Bug #26622 MASTER_POS_WAIT does not work as documented
Submitted: 25 Feb 2007 20:05 Modified: 26 Mar 2008 20:16
Reporter: Baron Schwartz (Basic Quality Contributor) Email Updates:
Status: Closed Impact on me:
None 
Category:MySQL Server: Replication Severity:S3 (Non-critical)
Version:5.0.24a-Debian_9-log, 4.1 BK, 5.1 BK, 5.2-falcon OS:Linux (Linux, Ubuntu)
Assigned to: Andrei Elkin CPU Architecture:Any
Tags: qc

[25 Feb 2007 20:05] Baron Schwartz
Description:
MASTER_POS_WAIT return values are different than expected when the server is not a slave.  It returns -1 instead of NULL.

How to repeat:
mysql> help master_pos_wait
Name: 'MASTER_POS_WAIT'
Description:
Syntax:
MASTER_POS_WAIT(log_name,log_pos[,timeout])

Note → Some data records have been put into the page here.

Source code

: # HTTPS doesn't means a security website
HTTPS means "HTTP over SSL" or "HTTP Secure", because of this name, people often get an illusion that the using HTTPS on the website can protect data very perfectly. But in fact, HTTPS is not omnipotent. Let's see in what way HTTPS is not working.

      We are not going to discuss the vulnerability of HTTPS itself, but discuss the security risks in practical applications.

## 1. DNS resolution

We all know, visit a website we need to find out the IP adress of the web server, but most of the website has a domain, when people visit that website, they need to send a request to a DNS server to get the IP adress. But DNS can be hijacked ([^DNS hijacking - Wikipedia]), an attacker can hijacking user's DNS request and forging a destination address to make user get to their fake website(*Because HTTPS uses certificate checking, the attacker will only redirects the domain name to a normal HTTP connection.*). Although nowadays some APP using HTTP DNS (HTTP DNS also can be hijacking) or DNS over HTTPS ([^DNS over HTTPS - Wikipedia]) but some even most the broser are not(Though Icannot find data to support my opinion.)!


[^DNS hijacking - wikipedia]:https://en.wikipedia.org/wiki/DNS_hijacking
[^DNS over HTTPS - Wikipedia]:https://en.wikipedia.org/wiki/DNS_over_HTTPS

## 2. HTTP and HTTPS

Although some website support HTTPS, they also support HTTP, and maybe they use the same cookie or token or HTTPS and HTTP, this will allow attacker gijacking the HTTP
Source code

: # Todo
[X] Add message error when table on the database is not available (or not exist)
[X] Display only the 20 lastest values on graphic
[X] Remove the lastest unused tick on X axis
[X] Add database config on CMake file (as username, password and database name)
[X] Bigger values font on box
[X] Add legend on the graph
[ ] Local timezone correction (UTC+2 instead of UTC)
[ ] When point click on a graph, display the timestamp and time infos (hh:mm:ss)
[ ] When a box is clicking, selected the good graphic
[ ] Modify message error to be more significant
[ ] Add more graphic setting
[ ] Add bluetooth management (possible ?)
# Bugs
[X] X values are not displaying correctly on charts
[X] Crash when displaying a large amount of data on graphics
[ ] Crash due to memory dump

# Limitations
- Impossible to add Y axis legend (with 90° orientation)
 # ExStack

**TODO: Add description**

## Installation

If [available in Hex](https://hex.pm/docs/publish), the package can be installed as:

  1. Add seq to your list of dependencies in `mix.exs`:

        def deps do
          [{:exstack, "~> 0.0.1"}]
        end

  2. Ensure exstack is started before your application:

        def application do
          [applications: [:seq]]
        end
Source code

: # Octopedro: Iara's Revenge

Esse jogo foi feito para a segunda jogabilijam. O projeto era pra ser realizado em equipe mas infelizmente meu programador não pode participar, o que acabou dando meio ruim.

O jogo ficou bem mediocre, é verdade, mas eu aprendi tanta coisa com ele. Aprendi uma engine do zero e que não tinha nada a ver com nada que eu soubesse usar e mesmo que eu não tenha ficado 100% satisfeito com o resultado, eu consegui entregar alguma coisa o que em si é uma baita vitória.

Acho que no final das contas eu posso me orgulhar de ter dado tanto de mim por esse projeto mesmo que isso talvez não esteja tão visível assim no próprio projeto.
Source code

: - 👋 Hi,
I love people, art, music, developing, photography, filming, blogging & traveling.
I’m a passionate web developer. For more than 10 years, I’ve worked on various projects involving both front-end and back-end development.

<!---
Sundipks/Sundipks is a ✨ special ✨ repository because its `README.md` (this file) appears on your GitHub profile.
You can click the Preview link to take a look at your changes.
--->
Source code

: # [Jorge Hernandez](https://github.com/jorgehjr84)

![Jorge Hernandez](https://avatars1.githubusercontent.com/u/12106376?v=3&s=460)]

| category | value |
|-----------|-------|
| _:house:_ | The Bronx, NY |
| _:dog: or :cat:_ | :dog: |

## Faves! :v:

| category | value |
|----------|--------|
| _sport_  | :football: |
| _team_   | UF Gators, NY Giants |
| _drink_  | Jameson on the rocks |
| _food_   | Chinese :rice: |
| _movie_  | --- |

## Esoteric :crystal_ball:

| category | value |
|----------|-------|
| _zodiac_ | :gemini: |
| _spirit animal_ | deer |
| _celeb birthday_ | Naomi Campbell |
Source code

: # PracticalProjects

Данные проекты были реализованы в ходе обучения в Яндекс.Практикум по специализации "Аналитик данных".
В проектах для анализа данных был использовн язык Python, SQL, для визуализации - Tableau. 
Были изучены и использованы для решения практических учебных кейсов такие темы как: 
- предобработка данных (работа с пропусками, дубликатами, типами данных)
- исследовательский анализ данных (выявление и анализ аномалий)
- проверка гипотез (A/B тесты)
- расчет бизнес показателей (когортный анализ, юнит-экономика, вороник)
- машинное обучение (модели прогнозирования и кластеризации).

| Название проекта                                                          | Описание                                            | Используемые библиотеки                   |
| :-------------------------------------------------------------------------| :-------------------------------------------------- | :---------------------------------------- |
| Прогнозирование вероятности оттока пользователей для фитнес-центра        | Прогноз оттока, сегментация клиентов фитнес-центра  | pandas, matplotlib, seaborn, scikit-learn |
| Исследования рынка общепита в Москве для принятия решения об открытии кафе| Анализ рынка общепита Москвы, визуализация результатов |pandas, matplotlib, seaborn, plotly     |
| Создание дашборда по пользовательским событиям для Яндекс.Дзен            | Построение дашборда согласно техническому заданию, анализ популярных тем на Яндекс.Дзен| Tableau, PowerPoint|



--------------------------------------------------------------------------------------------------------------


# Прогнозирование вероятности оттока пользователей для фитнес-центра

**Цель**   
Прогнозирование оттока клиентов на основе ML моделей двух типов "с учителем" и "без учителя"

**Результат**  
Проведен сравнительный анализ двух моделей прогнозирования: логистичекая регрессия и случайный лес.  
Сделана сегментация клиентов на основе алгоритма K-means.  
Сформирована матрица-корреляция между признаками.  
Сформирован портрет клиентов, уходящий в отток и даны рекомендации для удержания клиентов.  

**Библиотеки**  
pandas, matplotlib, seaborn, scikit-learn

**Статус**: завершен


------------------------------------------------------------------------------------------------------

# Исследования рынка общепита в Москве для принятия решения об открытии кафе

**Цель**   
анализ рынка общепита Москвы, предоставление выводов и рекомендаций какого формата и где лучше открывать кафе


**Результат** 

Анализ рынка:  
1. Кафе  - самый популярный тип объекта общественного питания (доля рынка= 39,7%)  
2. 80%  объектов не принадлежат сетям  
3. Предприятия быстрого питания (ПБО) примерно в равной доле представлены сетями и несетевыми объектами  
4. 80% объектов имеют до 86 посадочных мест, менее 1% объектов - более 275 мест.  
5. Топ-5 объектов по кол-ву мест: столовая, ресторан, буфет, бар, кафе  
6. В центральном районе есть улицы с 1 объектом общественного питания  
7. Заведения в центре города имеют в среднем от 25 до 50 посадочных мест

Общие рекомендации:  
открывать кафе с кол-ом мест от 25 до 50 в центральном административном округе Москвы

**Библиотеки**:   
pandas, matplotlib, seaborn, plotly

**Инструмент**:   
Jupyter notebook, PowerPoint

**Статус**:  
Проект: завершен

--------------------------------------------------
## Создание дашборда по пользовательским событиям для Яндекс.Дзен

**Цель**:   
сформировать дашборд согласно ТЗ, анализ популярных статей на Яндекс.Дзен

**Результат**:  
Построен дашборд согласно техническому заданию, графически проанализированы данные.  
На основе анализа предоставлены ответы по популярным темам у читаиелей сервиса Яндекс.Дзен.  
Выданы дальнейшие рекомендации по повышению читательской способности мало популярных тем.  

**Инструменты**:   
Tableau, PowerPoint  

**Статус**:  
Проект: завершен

This function is useful for control of master/slave synchronization. It
blocks until the slave has read and applied all updates up to the
specified position in the master log. The return value is the number of
log events the slave had to wait for to advance to the specified
position. The function returns NULL if the slave SQL thread is not
started, the slave's master information is not initialized, the
arguments are incorrect, or an error occurs. It returns -1 if the
timeout has been exceeded. If the slave SQL thread stops while
MASTER_POS_WAIT() is waiting, the function returns NULL. If the slave
is past the specified position, the function returns immediately.

mysql> show slave status;
Empty set (0.00 sec)

mysql> select master_pos_wait('foo', 98);
+----------------------------+
| master_pos_wait('foo', 98) |
+----------------------------+
|                         -1 | 
+----------------------------+
1 row in set (0.00 sec)
[26 Feb 2007 10:33] Sveta Smirnova
test case

Attachment: rpl_bug26622.test (application/octet-stream, text), 171 bytes.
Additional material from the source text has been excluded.